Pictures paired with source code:
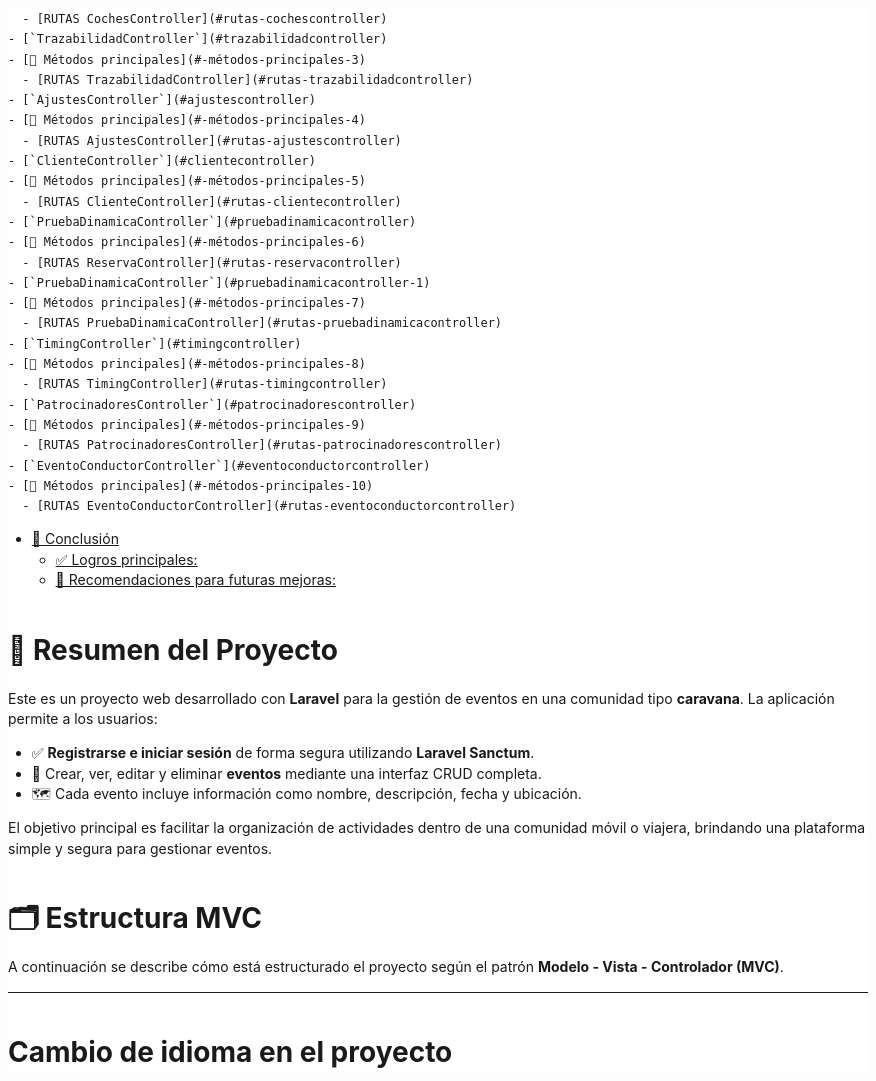       - [RUTAS CochesController](#rutas-cochescontroller)
    - [`TrazabilidadController`](#trazabilidadcontroller)
    - [🧩 Métodos principales](#-métodos-principales-3)
      - [RUTAS TrazabilidadController](#rutas-trazabilidadcontroller)
    - [`AjustesController`](#ajustescontroller)
    - [🧩 Métodos principales](#-métodos-principales-4)
      - [RUTAS AjustesController](#rutas-ajustescontroller)
    - [`ClienteController`](#clientecontroller)
    - [🧩 Métodos principales](#-métodos-principales-5)
      - [RUTAS ClienteController](#rutas-clientecontroller)
    - [`PruebaDinamicaController`](#pruebadinamicacontroller)
    - [🧩 Métodos principales](#-métodos-principales-6)
      - [RUTAS ReservaController](#rutas-reservacontroller)
    - [`PruebaDinamicaController`](#pruebadinamicacontroller-1)
    - [🧩 Métodos principales](#-métodos-principales-7)
      - [RUTAS PruebaDinamicaController](#rutas-pruebadinamicacontroller)
    - [`TimingController`](#timingcontroller)
    - [🧩 Métodos principales](#-métodos-principales-8)
      - [RUTAS TimingController](#rutas-timingcontroller)
    - [`PatrocinadoresController`](#patrocinadorescontroller)
    - [🧩 Métodos principales](#-métodos-principales-9)
      - [RUTAS PatrocinadoresController](#rutas-patrocinadorescontroller)
    - [`EventoConductorController`](#eventoconductorcontroller)
    - [🧩 Métodos principales](#-métodos-principales-10)
      - [RUTAS EventoConductorController](#rutas-eventoconductorcontroller)
  - [📌 Conclusión](#-conclusión)
    - [✅ Logros principales:](#-logros-principales)
    - [🚀 Recomendaciones para futuras mejoras:](#-recomendaciones-para-futuras-mejoras)


# 📄 Resumen del Proyecto

Este es un proyecto web desarrollado con **Laravel** para la gestión de eventos en una comunidad tipo **caravana**. La aplicación permite a los usuarios:

- ✅ **Registrarse e iniciar sesión** de forma segura utilizando **Laravel Sanctum**.
- 📅 Crear, ver, editar y eliminar **eventos** mediante una interfaz CRUD completa.
- 🗺️ Cada evento incluye información como nombre, descripción, fecha y ubicación.

El objetivo principal es facilitar la organización de actividades dentro de una comunidad móvil o viajera, brindando una plataforma simple y segura para gestionar eventos.


# 🗂️ Estructura MVC

A continuación se describe cómo está estructurado el proyecto según el patrón **Modelo - Vista - Controlador (MVC)**.

---

# Cambio de idioma en el proyecto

* Directions:
Only the lines above starting with the one with "- [🧩 Métodos principales](#-métodos-principales-7)" and going through the one with "- 📅 Crear, ver, editar" are to be copied, word for word and with both ends kept.

* Output of the exercise:
    - [🧩 Métodos principales](#-métodos-principales-7)
      - [RUTAS PruebaDinamicaController](#rutas-pruebadinamicacontroller)
    - [`TimingController`](#timingcontroller)
    - [🧩 Métodos principales](#-métodos-principales-8)
      - [RUTAS TimingController](#rutas-timingcontroller)
    - [`PatrocinadoresController`](#patrocinadorescontroller)
    - [🧩 Métodos principales](#-métodos-principales-9)
      - [RUTAS PatrocinadoresController](#rutas-patrocinadorescontroller)
    - [`EventoConductorController`](#eventoconductorcontroller)
    - [🧩 Métodos principales](#-métodos-principales-10)
      - [RUTAS EventoConductorController](#rutas-eventoconductorcontroller)
  - [📌 Conclusión](#-conclusión)
    - [✅ Logros principales:](#-logros-principales)
    - [🚀 Recomendaciones para futuras mejoras:](#-recomendaciones-para-futuras-mejoras)


# 📄 Resumen del Proyecto

Este es un proyecto web desarrollado con **Laravel** para la gestión de eventos en una comunidad tipo **caravana**. La aplicación permite a los usuarios:

- ✅ **Registrarse e iniciar sesión** de forma segura utilizando **Laravel Sanctum**.
- 📅 Crear, ver, editar y eliminar **eventos** mediante una interfaz CRUD completa.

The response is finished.